Alberto Contador - -

Au lendemain de sa suspension de deux ans pour dopage, le coureur de Saxo Bank a tenu une conférence de presse à Pinto au cours de laquelle il a une nouvelle fois clamé son innocence. Touché par le soutien du peuple espagnol, « El Pistolero » va étudier la possibilité de faire appel.

Alberto, dans quel état d’esprit êtes-vous au lendemain de la sanction prononcée par le TAS ?

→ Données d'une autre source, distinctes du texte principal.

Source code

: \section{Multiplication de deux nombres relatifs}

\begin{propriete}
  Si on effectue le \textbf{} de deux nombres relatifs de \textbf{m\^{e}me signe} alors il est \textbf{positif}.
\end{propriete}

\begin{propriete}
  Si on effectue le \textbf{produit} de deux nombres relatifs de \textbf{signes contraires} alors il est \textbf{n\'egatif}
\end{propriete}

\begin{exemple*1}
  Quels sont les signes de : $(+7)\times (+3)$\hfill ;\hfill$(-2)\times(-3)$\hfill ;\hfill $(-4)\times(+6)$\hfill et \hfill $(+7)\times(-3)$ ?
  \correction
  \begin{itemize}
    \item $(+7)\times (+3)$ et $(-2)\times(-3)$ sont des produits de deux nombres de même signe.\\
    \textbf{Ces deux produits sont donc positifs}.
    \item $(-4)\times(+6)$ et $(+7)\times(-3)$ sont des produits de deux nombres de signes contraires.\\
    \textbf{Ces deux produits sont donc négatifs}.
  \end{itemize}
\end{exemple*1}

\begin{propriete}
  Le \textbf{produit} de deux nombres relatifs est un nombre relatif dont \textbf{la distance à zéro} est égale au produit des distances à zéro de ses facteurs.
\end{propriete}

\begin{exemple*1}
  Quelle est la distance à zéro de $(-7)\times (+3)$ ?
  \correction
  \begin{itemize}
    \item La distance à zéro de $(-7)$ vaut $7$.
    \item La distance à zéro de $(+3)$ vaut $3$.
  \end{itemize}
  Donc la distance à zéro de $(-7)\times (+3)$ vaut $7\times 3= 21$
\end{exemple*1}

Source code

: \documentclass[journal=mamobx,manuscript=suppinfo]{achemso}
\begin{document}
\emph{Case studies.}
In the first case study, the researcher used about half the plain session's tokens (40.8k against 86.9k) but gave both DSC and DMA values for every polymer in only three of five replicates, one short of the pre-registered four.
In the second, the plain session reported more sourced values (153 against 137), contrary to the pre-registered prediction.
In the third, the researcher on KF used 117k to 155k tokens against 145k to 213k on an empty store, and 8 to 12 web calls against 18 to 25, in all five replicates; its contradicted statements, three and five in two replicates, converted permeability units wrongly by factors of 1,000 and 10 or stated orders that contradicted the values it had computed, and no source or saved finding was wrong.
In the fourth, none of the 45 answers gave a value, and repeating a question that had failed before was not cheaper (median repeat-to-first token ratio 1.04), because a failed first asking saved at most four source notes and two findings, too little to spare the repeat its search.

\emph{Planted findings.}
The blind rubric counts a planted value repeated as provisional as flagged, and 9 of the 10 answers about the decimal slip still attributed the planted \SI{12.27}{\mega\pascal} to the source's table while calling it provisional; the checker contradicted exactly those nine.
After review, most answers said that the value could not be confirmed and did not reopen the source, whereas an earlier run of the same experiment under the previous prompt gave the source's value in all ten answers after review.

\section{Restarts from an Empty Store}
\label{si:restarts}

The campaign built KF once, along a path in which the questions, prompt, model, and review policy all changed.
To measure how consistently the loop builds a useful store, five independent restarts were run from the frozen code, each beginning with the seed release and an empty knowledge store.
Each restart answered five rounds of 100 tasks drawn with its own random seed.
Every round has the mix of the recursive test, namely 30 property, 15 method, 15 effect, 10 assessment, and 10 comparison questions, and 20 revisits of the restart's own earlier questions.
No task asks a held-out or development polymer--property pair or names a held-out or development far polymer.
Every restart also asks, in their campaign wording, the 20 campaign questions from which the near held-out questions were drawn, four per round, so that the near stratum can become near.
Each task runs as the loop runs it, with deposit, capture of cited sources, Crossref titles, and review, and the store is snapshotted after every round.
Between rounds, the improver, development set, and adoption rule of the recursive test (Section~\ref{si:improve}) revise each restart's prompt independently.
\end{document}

J’ai un sentiment de déception vraiment énorme. Cette histoire a commencé il y a un an et demi. Je me suis demandé comment je pouvais me trouver dans cette situation. C’est très dur pour moi. Je ne le souhaite à personne. Il y a eu des fausses informations, des rumeurs. Ça a été un vrai calvaire pour moi. Le plus dur, c’est que ma famille et mes amis ont souffert énormément. On m’a accusé de choses qui vont à l’encontre de tout ce qu’on m’a inculqué quand j’étais jeune. Je ne suis pas d’accord avec le jugement du TAS (Tribunal arbitral du sport, ndlr). Je n’arrive pas à comprendre cette sanction. Durant tous ces mois, j’ai fait tout mon possible pour démontrer mon innocence. Je suis resté assis pendant cinq heures devant un détecteur de mensonge, comme un délinquant, quelques jours avant d’aller au Giro. J’ai dit aux jurés que je ferai tout ce qu’ils voudraient pour prouver mon innocence. Je suis satisfait, dans le sens où les gens qui liront le texte du TAS comprendront que je ne me suis pas dopé.

Vous affirmez donc ne jamais avoir eu recours au dopage...

Ce sont des quantités ridicules (de clenbutérol retrouvé dans ses urines, ndlr) qui n’affectent pas les performances. Ça a peut-être pour origine un supplément alimentaire que j’aurais pris sans le savoir. On m’a infligé une peine maximum de deux ans, une amende et le retrait de mes victoires. Je veux qu’on garde une bonne image de moi après chaque compétition. Ces victoires ne m’appartiennent pas. Elles appartiennent à tous ceux à qui ça a fait plaisir. Ce sont eux qui peuvent décider qui a gagné cette course. Je vais continuer à courir de manière propre, comme je l’ai fait durant toute ma carrière.

« Mes avocats travaillent »

Vous avez reçu énormément de soutien en Espagne depuis l’annonce de la sanction...

Aujourd’hui mon moral est un peu bas. Mais je sais que ça va me rendre plus fort. Je remercie l’appui que tout le monde m’a donné. Ce soutien est incroyable. C’était très important pour moi. Ça a été des mois de calvaire. Je n’arrivais pas à dormir. Mais grâce à ces soutiens, j’ai pu continuer à lutter jusqu’à aujourd’hui. Je veux aussi remercier mon équipe pour l’appui qu’elle m’a toujours donné. Je remercie mes sponsors qui continuent à avoir confiance en moi.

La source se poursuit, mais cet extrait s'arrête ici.